Travel ban in California hurting college sports, lawmaker says


San Diego State’s men’s basketball team took the court Thursday in the first round of the NCAA tournament, but California’s multistate travel ban meant the trip to Wichita, Kansas, was more arduous than usual.

Under a California law that took effect last year, state universities and public agencies are prohibited from using state money to travel to Kansas and seven other states with laws deemed discriminatory toward lesbian, gay, bisexual and transgender people.

That meant San Diego State’s athletic department had to use private funds to pay for travel to Wichita. The university faced the same situation last year when its football team was invited to the Armed Forces Bowl in Fort Worth, Texas.

But one California lawmaker has introduced Assembly Bill 2389 to change that and allow California colleges to use taxpayer money for athletic and academic trips to the banned states.

“I don’t think we should have a situation where California is boycotting parts of the United States,” said Assemblyman Matthew Harper, R-Huntington Beach. He believes the ban causes headaches for UC and CSU sports programs that cannot schedule games in Kansas, Alabama, Kentucky, Mississippi, North Carolina, South Dakota, Tennessee or Texas. “Who is going to want to be a member of a (state university) team if they can’t compete against the best because the state Legislature has decided for political reasons that they can’t travel to some states?” Harper said. “It goes across the board and impacts all sports.”

The banned states have enacted so-called religious freedom laws that allow discrimination “on the basis of sexual orientation, gender identity or gender expression,” according to the language in Assembly Bill 1887, which Gov. Jerry Brown signed in 2016.

Assemblyman Evan Low, D-Campbell, authored AB 1887 and said it prevents taxpayer dollars from funding bigotry and hatred. His bill included exemptions for most types of state business, allowing law enforcement, tax auditors and other state workers to use taxpayer dollars when traveling to the banned states. However, UC and CSU staff and students do not enjoy such exemptions.

Low said he has heard from university administrators who respect the intent of the ban and has heard of academic conferences moving out of the banned states. The spirit of the law is to prevent taxpayer dollars from “subsidizing discrimination,” he said.

“I had hoped that we would not need this legislation, but it’s imperative that we demonstrate the fundamental principles of inclusions versus exclusion,” Low said.

San Diego State is not prevented from traveling to Wichita to compete in the Big Dance. Although UC and CSU leaders have said they will not schedule games in states on the banned list, teams are not prevented from attending marquee events like the NCAA basketball tournament.

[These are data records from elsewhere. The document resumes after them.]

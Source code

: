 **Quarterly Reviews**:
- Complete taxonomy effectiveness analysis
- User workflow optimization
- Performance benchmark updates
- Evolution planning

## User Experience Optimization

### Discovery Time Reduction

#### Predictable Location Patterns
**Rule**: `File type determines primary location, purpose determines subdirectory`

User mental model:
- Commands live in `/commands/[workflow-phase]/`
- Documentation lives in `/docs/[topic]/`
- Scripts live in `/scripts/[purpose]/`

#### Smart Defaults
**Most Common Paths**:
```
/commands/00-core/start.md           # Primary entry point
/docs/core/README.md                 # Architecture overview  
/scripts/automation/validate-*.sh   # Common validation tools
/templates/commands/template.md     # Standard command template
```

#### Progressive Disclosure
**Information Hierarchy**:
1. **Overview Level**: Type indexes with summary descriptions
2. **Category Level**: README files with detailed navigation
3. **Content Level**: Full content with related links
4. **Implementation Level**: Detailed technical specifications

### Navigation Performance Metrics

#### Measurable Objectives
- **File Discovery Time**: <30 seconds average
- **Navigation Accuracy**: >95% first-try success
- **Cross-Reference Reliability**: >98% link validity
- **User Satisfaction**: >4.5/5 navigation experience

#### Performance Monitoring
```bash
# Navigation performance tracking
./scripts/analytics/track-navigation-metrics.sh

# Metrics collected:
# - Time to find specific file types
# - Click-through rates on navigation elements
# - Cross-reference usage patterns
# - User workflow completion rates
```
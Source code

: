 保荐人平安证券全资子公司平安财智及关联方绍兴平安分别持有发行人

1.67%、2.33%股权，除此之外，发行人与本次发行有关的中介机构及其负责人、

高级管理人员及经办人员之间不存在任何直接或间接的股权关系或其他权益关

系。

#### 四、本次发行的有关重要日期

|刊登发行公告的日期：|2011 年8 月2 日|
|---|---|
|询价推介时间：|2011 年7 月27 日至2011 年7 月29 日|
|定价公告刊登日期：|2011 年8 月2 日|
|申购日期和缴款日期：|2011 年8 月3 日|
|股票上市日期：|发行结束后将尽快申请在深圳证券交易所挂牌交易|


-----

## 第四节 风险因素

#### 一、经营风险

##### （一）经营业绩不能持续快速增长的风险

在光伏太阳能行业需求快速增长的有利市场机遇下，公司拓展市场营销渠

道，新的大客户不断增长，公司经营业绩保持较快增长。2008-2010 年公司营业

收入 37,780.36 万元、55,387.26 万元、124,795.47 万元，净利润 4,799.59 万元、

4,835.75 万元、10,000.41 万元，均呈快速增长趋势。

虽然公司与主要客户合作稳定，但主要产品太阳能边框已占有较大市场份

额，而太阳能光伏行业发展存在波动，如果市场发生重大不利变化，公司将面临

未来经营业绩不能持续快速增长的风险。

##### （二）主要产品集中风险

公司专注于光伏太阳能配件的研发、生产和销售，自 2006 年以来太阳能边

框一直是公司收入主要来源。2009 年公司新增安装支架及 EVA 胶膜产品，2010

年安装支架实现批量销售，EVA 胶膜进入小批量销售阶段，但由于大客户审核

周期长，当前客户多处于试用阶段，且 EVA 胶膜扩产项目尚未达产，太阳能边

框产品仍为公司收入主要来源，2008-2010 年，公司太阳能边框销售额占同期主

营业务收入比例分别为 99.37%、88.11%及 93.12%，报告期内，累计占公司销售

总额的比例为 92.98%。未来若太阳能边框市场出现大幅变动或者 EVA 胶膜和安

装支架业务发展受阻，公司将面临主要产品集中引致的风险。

UCLA traveled to Memphis last year for the Sweet 16 of the men’s basketball tournament.

But Harper said the current ban does limit regular season scheduling and the ability of coaches to make recruiting trips to the banned states. Harper noted that UC Berkeley men’s basketball team had to withdraw from scheduling a two-game series last year with the University of Kansas.

The ban affects academic-related travel too. Harper said a group of students from UC and CSU schools could not present their research last year at a conference held in Memphis, Tenn.

This issue drove Harper to ask the state Department of Justice to settle the question last year. The department assigned a senior attorney in February 2017 to issue a formal opinion but has not yet done so.

UCLA and Cal State Fullerton were the other two state universities to make the men’s basketball tournament. UCLA lost its opening round game to St. Bonaventure on Tuesday and averted the need to use private funds to travel to its next game, which would have been against Florida in Dallas.